Looking south to Marysville, Mts Gordon & Strickland.

Operational from 02:30 to 03:08 hrs utc.
7 contacts in the log. 4 x S2S
3 x 40 metre cw including 1 x S2S
1 x 80 metre cw.
1 x 80 metre ssb S2S
2 x 2 metre FM both S2S

Final summit for the day was Mt. Dom Dom. Convenient because it is on the way home.

Mt. Dom Dom VK3/VN-017 is 728 metres and 4 points.
It is the site of a plane crash in 1974 involving the wife of my father’s employer Dom Dom aircraft investigation summary  and more recently the mysterious disappearance of bush walker Warren Meyer in 2008. The possible scenario relating to Warren’s disappearance is a warning to us all!
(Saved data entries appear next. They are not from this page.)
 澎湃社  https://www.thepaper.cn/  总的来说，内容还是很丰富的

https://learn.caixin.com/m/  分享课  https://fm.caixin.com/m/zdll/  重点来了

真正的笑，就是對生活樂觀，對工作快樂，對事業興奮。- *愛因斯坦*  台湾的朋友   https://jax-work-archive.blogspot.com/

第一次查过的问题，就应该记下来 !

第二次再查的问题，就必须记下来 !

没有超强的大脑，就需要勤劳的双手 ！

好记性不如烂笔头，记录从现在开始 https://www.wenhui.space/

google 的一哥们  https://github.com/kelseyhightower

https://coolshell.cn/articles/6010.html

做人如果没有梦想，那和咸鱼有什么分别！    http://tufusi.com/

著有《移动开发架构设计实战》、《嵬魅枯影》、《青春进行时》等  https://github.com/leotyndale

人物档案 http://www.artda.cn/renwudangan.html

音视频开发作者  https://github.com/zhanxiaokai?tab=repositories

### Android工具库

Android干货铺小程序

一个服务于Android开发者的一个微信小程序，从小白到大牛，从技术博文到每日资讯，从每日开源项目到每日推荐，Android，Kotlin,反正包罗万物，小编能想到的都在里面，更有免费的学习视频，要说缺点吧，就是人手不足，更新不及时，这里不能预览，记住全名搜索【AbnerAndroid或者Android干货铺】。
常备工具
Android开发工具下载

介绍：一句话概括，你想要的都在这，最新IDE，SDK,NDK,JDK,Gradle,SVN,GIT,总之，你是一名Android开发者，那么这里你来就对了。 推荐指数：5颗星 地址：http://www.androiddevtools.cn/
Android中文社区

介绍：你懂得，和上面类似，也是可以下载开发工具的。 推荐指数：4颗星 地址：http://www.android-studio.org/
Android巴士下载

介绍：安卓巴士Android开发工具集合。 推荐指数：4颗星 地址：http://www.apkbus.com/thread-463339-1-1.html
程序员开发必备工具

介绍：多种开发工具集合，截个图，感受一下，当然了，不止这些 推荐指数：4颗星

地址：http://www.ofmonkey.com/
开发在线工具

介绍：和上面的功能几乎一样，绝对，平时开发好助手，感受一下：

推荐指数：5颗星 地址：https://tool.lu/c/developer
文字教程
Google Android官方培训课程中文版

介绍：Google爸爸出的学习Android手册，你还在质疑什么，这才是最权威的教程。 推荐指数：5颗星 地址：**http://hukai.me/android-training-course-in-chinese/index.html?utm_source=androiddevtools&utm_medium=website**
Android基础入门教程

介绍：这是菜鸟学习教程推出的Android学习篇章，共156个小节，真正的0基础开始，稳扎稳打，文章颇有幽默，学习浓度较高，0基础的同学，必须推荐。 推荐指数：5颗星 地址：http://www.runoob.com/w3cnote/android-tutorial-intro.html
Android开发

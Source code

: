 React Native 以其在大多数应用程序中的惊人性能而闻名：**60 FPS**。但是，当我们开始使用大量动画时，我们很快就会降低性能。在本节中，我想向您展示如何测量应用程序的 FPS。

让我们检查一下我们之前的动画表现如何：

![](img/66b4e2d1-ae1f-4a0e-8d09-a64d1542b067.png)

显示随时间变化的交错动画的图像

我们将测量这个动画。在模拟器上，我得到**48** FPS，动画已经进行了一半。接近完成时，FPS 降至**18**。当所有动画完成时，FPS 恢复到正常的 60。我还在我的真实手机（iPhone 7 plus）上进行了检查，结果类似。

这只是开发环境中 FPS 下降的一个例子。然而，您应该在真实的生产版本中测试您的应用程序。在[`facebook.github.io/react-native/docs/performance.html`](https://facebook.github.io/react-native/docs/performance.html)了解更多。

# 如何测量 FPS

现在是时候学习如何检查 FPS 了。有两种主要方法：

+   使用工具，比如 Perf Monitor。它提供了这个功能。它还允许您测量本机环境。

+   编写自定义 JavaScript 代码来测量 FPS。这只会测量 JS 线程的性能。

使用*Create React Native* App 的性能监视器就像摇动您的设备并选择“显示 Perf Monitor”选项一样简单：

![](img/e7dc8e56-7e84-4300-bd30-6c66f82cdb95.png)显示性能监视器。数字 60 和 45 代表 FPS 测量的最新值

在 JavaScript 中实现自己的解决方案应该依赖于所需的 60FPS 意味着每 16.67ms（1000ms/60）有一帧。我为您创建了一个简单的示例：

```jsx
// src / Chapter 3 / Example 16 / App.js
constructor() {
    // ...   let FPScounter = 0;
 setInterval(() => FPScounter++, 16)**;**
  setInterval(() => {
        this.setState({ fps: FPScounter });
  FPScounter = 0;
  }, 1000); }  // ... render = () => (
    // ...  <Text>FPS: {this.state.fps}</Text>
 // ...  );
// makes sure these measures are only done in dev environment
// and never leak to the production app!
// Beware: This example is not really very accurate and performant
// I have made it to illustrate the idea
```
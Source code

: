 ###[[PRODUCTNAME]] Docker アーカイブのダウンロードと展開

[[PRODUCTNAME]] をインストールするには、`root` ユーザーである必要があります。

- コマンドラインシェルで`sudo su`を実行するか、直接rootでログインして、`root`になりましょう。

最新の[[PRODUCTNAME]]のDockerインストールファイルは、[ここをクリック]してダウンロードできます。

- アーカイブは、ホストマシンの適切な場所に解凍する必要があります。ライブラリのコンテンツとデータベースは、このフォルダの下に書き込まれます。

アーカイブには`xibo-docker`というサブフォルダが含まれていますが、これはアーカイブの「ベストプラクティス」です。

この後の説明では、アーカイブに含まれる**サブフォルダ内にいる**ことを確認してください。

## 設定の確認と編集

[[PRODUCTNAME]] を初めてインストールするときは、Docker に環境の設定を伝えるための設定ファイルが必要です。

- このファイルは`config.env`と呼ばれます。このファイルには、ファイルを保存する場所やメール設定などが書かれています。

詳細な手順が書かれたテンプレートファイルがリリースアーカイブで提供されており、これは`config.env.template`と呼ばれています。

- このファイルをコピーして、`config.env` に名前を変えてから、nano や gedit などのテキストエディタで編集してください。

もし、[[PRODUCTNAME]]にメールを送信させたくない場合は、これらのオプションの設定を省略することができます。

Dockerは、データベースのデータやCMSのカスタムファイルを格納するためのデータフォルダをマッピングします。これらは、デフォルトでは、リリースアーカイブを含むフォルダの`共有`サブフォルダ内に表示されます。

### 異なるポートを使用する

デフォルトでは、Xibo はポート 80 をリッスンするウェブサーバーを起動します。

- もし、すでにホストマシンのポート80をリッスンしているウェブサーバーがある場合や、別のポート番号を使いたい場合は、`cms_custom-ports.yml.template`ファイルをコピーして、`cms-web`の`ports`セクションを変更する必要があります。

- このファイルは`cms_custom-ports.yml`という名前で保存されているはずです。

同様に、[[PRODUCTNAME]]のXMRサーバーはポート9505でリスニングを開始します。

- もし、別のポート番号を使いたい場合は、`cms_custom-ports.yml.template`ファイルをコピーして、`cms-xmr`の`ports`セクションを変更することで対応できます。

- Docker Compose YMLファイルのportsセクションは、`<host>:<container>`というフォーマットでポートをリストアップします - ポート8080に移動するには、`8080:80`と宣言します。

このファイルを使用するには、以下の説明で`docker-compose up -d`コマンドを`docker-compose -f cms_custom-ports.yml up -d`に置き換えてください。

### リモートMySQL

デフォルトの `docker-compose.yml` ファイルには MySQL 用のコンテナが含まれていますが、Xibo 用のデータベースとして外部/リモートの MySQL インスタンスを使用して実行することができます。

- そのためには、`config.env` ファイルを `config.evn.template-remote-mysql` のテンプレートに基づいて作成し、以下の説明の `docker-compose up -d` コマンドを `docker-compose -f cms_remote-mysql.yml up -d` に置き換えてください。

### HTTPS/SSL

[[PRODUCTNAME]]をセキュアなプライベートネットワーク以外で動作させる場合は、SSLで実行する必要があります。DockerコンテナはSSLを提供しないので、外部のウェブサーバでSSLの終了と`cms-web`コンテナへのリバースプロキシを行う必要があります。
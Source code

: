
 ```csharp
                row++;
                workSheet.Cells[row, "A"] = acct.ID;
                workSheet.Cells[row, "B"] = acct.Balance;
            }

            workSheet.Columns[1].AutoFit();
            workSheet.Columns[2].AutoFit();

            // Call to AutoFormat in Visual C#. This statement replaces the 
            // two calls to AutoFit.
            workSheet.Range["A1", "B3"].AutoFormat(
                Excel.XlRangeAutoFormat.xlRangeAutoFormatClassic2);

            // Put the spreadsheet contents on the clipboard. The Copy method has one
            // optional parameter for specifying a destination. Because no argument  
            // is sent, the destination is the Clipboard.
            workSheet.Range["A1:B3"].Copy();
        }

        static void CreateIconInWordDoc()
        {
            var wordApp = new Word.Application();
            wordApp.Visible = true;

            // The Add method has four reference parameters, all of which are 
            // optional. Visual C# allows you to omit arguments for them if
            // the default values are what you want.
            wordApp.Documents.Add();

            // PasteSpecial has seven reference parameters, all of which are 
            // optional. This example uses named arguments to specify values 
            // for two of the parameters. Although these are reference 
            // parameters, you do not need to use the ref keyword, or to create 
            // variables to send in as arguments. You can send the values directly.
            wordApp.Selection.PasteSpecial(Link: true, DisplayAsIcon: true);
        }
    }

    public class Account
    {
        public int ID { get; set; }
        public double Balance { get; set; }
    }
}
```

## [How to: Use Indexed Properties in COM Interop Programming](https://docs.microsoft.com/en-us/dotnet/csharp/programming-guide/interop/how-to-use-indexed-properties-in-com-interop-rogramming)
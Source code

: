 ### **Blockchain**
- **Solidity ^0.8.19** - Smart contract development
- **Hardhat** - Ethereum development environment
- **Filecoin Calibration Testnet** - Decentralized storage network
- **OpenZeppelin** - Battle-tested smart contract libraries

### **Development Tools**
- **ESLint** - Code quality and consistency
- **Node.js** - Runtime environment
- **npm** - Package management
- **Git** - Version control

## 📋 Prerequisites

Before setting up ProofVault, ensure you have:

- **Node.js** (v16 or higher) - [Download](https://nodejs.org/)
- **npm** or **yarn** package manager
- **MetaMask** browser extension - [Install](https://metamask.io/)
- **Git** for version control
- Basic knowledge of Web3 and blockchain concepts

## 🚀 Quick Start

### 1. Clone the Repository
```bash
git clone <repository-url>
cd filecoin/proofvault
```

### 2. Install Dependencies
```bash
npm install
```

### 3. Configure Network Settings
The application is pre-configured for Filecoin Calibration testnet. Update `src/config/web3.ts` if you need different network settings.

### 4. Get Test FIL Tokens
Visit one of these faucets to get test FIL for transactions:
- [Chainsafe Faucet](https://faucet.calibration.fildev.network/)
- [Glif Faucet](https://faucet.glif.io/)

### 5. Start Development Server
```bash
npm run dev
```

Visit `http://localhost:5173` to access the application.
20160807_161802[1]On my previous activation, due to high winds and being in the VW Caddy, I had parked at the Dom Dom Saddle carpark (toilets & picnic facilities) and walked about 1.7 km along Dom Dom Rd to where a seasonally closed road takes you over towards Mt. Vinegar.
At this point, Dom Dom Rd definitely becomes a 4WD track due to the slippery red clay surface. Approximately 250 metres from the Mt. Vinegar Rd gate along Dom Dom Rd there is a 4WD track that heads up the hill in a north east direction. This track, whilst not straight, is the clearest route towards the summit and will take you, with some deviations west up to the 700 metre contour line that is also the approximate cut line between logging and old growth.By following your nose, you can cross into the activation zone without too much scrub bashing. I had previously activated right from the summit and deemed it was not worth the effort. Nice views of the Yarra Valley and a distant Melbourne from the 700 metre mark.


Looking south to Marysville, Mts Gordon & Strickland.

Note that this is the route that I took on the way down. My ascent was from a point a few 100 metres further east, intending to see if there was an easier route by following the logging cut line. The initial going was tough – reminiscent of North Hells Gate but soon got easier with old 4WD and animal tracks; but not as clear as the route I took back down!

Short activation, using the short squid pole and light weight doublet antenna.
Operational 0517 hrs to 0534 hrs, it taking about 40 minutes to walk and set up from where I parked the car (at the start of the second 4WD track).

8 x contacts in total including 2 x S2S
5 x 40 metre cw
1 x 80 metre cw
2 x 40 metre ssb.
Descended by the aforementioned route and home by 08:00 hrs (6pm)
Take away Indian and a bottle of wine for dinner.